Your livestock and equine practice can't scale without the right team behind you. Hiring vets who understand large-animal medicine, vaccines, surgical protocols, and herd health isn't the same as filling positions in small-animal clinics. Here's how to build a crew that grows your practice and keeps your clients coming back.
Know What You're Actually Hiring For
Don't post a generic veterinary job listing. Specify whether you need a mixed-animal vet, an equine specialist, or someone focused on production animal medicine (cattle, swine, poultry). The skill sets overlap but aren't identical. A vet strong in lameness exams and joint injections might flounder with basic herd health protocols. A production animal vet might not have the surgical confidence for complex equine colic work.
List the day-to-day reality: ranch calls, emergency response expectations, herd pregnancy checks, vaccination protocols, and travel distance. Candidates deserve to know if 60% of the job is on-farm work in mud and manure, not just clinic-based exams.
Where to Find Livestock & Equine Talent
Check with veterinary schools with strong livestock programs—Cornell, Colorado State, UC Davis, Texas A&M, and Oklahoma State produce graduates specifically trained in large-animal medicine. Contact their placement offices directly; many new graduates are actively looking.
Advertise on veterinary-specific job boards like VetMedTeam, AVMA Career Center, and Idexx Jobs. Industry groups matter too—post openings with your state's veterinary medical association and livestock organizations like breed associations or the local cattlemen's guild.
Don't overlook internal pipeline: consider hiring a veterinary technician or recent graduate as an apprentice-level position, then train them into a full associate role over 12–18 months. This builds loyalty and ensures training aligns with your practice philosophy.
Compensation & Benefits Reality Check
Entry-level large-animal vets in 2024 typically earn $80,000–$110,000 depending on region and credentials. Experienced equine or mixed-animal vets command $110,000–$160,000+, especially if they bring surgical or specialty skills. Rural practices may struggle competing on salary alone, so sweeten the deal:
- Student loan repayment assistance ($5,000–$10,000/year)
- Housing allowance or on-property housing if you have it
- Relocation bonus ($5,000–$15,000 for new grads moving to underserved areas)
- Continuing education budget ($2,000–$5,000/year)
- Partnership track after 3–5 years
- Flexible scheduling for on-call rotations
The First 90 Days: Training Framework
New hires need structured onboarding. Assign a mentor (ideally a senior vet in your practice) for the first three months. Have them shadow you on ranch calls, observe surgical protocols, and sit in on herd health consultations before they work independently.
Document your standard operating procedures for common situations: vaccination schedules, pregnancy check protocols, lameness evaluations, emergency colic response, and client communication. A one-page reference sheet for each beats assuming experience translates across practices.
Schedule a mid-point check-in (week 6) and a formal 90-day review. Be explicit about what "ready for independent calls" looks like in your practice—it's not universal.

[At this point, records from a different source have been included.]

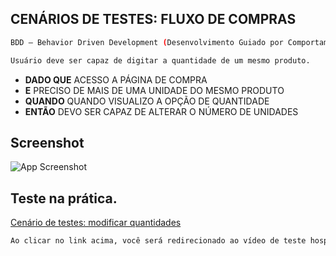 ## CENÁRIOS DE TESTES: FLUXO DE COMPRAS
```bash
BDD — Behavior Driven Development (Desenvolvimento Guiado por Comportamento).
```
```bash
Usuário deve ser capaz de digitar a quantidade de um mesmo produto.
```

- **DADO QUE** ACESSO A PÁGINA DE COMPRA
- **E** PRECISO DE MAIS DE UMA UNIDADE DO MESMO PRODUTO
- **QUANDO** QUANDO VISUALIZO A OPÇÃO DE QUANTIDADE
- **ENTÃO** DEVO SER CAPAZ DE ALTERAR O NÚMERO DE UNIDADES

## Screenshot
![App Screenshot](https://cdn.discordapp.com/attachments/993982266273452053/995840109654052956/unknown.png)


## Teste na prática.
[Cenário de testes: modificar quantidades](https://www.youtube.com/watch?v=yVLYOfo7VRo)
```bash
Ao clicar no link acima, você será redirecionado ao vídeo de teste hospedado na plataforma do youtube.
```







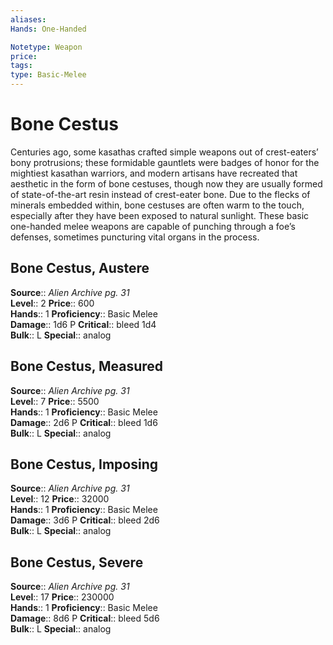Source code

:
 ```yaml
---
aliases: 
Hands: One-Handed

Notetype: Weapon
price: 
tags: 
type: Basic-Melee
---
```


# Bone Cestus

Centuries ago, some kasathas crafted simple weapons out of crest-eaters’ bony protrusions; these formidable gauntlets were badges of honor for the mightiest kasathan warriors, and modern artisans have recreated that aesthetic in the form of bone cestuses, though now they are usually formed of state-of-the-art resin instead of crest-eater bone. Due to the flecks of minerals embedded within, bone cestuses are often warm to the touch, especially after they have been exposed to natural sunlight. These basic one-handed melee weapons are capable of punching through a foe’s defenses, sometimes puncturing vital organs in the process.  

## Bone Cestus, Austere

**Source**:: _Alien Archive pg. 31_  
**Level**:: 2
**Price**:: 600  
**Hands**:: 1
**Proficiency**:: Basic Melee  
**Damage**:: 1d6 P
**Critical**:: bleed 1d4  
**Bulk**:: L
**Special**:: analog

## Bone Cestus, Measured

**Source**:: _Alien Archive pg. 31_  
**Level**:: 7
**Price**:: 5500  
**Hands**:: 1
**Proficiency**:: Basic Melee  
**Damage**:: 2d6 P
**Critical**:: bleed 1d6  
**Bulk**:: L
**Special**:: analog

## Bone Cestus, Imposing

**Source**:: _Alien Archive pg. 31_  
**Level**:: 12
**Price**:: 32000  
**Hands**:: 1
**Proficiency**:: Basic Melee  
**Damage**:: 3d6 P
**Critical**:: bleed 2d6  
**Bulk**:: L
**Special**:: analog

## Bone Cestus, Severe

**Source**:: _Alien Archive pg. 31_  
**Level**:: 17
**Price**:: 230000  
**Hands**:: 1
**Proficiency**:: Basic Melee  
**Damage**:: 8d6 P
**Critical**:: bleed 5d6  
**Bulk**:: L
**Special**:: analog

Building a Sustainable Team Culture
Rotate on-call duty fairly. Vets burning out in the first year cost you far more in replacement than scheduling relief costs upfront. For a two-vet practice, alternating weeks is standard; add a third vet and you can move to every-third-week rotations, which dramatically improves retention.
Create peer learning time. A 30-minute huddle each week to discuss difficult cases, new protocols, or client feedback keeps your team sharp and aligned. It also prevents knowledge silos.
Highlight your practice on professional platforms. Listing your services and team credentials on Mercoly not only helps you get found by clients and win leads—it also attracts better candidates who see a professional, organized business.
Frequently Asked Questions
Q: How long does it typically take to hire a qualified livestock vet? A: Plan for 4–8 weeks from posting to offer, longer if you're in a remote area. Start recruitment 2–3 months before your intended start date.
Q: Should I hire a new graduate or demand 2+ years of experience? A: New grads cost less and are eager, but require intensive training. If you have strong mentoring capacity, new grads can be great value; if you need immediate independence, prioritize experience.
Q: What's the biggest mistake practices make when onboarding new vets? A: Assuming they know your protocols and client preferences without explicit training, then blaming poor performance instead of poor preparation.
Build your team intentionally, invest in training, and use platforms that help you attract talent—your practice's next decade depends on it.